また、「特定防火対象物」においては、通常の「消防設備点検」に加えて「防火対象物点検(1年に1回)」を実施するよう定められています。
定期点検の種類
建物の分類 | 消防設備点検 | 防火対象物点検 (1年に1回) |
|
機器点検 (6ヶ月に1回) |
総合点検 (1年に1回) |
||
特定防火対象物 | ○ | ○ | ○ |
非特定防火対象物 | ○ | ○ | × |
なお、これらの点検は、「消防設備士」または「消防設備点検資格者」が実施するよう定められています。
機器点検(6ヶ月に1回)
「機器点検」とは、以下の事項について、消防用設備等の種類に応じ、告示で定める基準に従い確認する点検のことをいいます。

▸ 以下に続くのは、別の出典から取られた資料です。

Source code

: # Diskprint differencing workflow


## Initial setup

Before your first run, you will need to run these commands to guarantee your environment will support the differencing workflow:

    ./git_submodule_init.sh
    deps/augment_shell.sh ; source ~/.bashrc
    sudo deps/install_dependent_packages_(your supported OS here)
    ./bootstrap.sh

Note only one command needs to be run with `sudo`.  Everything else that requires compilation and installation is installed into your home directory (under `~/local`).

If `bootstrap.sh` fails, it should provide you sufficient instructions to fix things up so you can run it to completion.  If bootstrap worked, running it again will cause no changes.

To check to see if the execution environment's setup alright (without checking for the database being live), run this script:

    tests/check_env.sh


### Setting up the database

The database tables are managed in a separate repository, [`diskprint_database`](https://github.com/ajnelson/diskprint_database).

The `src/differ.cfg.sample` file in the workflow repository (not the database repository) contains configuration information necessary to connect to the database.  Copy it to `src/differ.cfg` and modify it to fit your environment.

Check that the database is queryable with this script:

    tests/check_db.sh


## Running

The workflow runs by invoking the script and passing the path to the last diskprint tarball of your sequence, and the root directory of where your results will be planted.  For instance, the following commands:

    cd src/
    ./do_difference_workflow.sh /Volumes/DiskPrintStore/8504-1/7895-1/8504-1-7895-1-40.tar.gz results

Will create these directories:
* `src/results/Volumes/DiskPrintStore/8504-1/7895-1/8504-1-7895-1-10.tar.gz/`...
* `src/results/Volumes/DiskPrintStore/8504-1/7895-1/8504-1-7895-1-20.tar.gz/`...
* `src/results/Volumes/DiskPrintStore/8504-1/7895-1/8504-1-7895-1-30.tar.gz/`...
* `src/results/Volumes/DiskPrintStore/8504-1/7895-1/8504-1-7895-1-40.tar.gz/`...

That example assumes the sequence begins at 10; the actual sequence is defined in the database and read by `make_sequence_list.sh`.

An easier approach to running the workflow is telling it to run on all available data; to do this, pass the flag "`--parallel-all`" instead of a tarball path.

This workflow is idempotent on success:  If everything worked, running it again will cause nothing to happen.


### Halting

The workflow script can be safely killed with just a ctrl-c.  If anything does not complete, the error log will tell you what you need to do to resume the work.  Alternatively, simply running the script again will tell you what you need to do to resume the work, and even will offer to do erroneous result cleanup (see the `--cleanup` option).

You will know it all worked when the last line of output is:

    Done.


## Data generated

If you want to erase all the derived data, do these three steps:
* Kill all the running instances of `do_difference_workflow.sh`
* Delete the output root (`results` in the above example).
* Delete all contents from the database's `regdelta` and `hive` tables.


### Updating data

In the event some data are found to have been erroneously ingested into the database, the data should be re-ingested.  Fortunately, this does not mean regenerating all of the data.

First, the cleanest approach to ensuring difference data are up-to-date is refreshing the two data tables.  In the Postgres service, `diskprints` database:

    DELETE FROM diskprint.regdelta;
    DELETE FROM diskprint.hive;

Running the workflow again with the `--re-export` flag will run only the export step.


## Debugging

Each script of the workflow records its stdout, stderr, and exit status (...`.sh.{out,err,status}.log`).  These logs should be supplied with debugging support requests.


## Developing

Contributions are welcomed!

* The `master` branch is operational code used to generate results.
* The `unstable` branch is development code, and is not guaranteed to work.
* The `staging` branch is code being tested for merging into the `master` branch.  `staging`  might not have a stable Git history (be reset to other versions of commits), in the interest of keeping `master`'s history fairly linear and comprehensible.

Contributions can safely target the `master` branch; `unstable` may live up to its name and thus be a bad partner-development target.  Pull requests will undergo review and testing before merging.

- 消防用設備等に附置される非常電源(自家発電設備に限る)または動力消防ポンプの正常な作動
- 消防用設備等の機器の適正な配置、損傷等の有無その他主として外観から判別できる事項
- 消防用設備等の機能について、外観からまたは簡易な操作により判別できる事項
総合点検(1年に1回)
「総合点検」とは、消防用設備機器の全部、あるいは一部を作動させて、総合的な機能を消防用設備の種類に応じて確認する点検のことをいいます。
防火対象物点検(1年に1回)
「防火対象物点検」とは、消防法の基準に従って、火災や防災に対する備えや対策が行われているかを確認する点検のことをいいます。
点検結果の報告
「特定防火対象物」は「1年に1回」の頻度で「非特定防火対象物」は「3年に1回」の頻度で、消防設備点検の実施結果を管轄の消防長または消防署長に報告しなければなりません。
点検結果の報告
建物の分類 | 報告の頻度 |
特定防火対象物 | 1年に1回 |
非特定防火対象物 | 3年に1回 |
試験問題
それでは、実際の試験問題を解いてみます。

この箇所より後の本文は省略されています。